The most notorious of her misdeeds, however, is perhaps her affair with Charles Grey, then a young recruit to the House of Commons, and who would have frequented the Whig party meetings at Georgiana’s home in Devonshire.  He was plainly attracted to more than the promise of political conversation, and pursued the Duchess rather ardently until she lavished her attentions upon him – by 1791, she was pregnant, but refused to abandon her husband after he delivered the ultimatum that to leave him would be to never see her children again. She had by this time two daughters, Georgiana (1783) and Harriet (1785) – affectionately nicknamed Harryo – and the anxiously anticipated male heir, William (1790), in addition to the Duke’s illegitimate daughter Charlotte, who she raised as her own. She bore Eliza Courtney in 1792, but was forced to hand her to Grey’s family, where she was raised as his sister. Charles Grey pursued his political career after the skirmish, which conveniently helped to secure his place in the Whig party; he became the Prime Minister of Great Britain and Ireland in November 1830, issued the Reform Act in 1832, but most importantly, gave his name to Earl Grey tea.

Despite such abominable attributions to her life story, Georgiana was in fact an influential woman in her own right. Amanda Foreman, historian and author of ‘Georgiana, Duchess of Devonshire’, writes: Georgiana should be credited with being one of the first to refine political messages for mass communication. She was an image-maker who understood the necessity for public relations, and she became adept at the manipulation of political symbols and the dissemination of party propaganda.”  She was the public figurehead for the Whigs, and an active member, whose advice was sought and opinions were valued.

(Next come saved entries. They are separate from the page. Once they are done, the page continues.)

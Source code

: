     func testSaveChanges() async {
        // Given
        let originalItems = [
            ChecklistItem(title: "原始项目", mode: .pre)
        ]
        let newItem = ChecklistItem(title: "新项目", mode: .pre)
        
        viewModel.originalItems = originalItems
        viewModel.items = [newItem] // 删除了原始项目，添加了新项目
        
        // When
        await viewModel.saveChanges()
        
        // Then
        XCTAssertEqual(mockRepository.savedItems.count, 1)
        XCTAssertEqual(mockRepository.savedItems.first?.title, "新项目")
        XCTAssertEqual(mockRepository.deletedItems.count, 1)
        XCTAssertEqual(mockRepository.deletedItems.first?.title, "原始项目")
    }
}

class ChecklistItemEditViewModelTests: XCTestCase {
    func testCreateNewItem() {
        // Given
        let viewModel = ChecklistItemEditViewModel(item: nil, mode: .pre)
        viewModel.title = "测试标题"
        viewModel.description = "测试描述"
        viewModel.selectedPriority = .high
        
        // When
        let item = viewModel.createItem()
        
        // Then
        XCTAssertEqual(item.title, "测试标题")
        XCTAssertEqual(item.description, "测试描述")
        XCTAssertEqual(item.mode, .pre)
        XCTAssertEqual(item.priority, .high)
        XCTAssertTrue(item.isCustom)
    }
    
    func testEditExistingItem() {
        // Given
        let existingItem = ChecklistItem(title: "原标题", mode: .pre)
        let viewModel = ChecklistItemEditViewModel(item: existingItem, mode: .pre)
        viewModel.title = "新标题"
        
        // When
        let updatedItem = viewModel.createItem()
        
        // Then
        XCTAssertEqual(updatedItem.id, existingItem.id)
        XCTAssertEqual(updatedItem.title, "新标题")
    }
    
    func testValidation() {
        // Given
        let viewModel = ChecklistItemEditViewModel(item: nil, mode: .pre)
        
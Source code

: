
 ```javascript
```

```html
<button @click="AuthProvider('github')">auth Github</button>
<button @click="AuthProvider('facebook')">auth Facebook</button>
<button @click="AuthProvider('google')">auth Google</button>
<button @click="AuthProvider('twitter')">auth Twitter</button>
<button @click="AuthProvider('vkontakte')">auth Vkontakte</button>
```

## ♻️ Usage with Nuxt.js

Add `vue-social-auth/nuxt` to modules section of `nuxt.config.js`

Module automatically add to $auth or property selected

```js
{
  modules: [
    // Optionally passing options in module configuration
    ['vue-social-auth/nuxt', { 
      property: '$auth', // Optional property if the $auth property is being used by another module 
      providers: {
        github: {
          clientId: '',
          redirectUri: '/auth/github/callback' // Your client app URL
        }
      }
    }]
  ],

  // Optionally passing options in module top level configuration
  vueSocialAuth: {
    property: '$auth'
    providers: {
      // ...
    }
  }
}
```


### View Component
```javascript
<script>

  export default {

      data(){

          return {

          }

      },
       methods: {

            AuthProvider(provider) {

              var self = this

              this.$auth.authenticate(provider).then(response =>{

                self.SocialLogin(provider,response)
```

She rescued Fox from political defeat during the Westminster elections of 1784 by conducting powerful campaigns, for which she was highly disapproved of for her ‘masculine manner’, and during the wilderness years before and after the 1789 Regency crisis, Georgiana’s irresistible charm and personality meant that she successfully recruited new blood to the party, greatly alleviating the flow of desertions, and she played a significant part in persuading the Prince not to desert the Whigs. Foreman continues:  “No other woman – indeed, very few men, achieved as much influence as Georgiana wielded during her lifetime”. She overcame personal strife with dignity that is often overlooked, accepting that her close friend Lady Elizabeth Foster, known as ‘Bess’, became the Duke William’s mistress and bore him a son, Augustus, and daughter, Caroline Rosalie, and after Georgiana’s death married and become the second Duchess of Devonshire. They lived in this obscure way for 25 years, an admirable achievement, and Georgiana bore the hardships of a loveless marriage with more grace than she is credited for. She was a remarkably active political campaigner in an age when women’s suffrage was still over a century away, and supported early campaigns to abolish slavery.

The Duchess’s achievements are commonly eclipsed by the more entertaining, salacious gossip that circulated at the time, but her political accomplishments are certainly worthy of as much attention as her less admirable escapades. As Amanda Foreman writes; “She is remarkable for being a successful politician whose actions brought about national events; for attaining great prominence in spite of the fact she was a woman in a society which favoured men; and for achieving success while enduring great personal suffering in her search for self fulfilment.” The Duchess of Devonshire was rather more than a coquettish young flirt, and it is perhaps time that her reputation was lifted from its current position amongst footballers’ wives and historical hussies.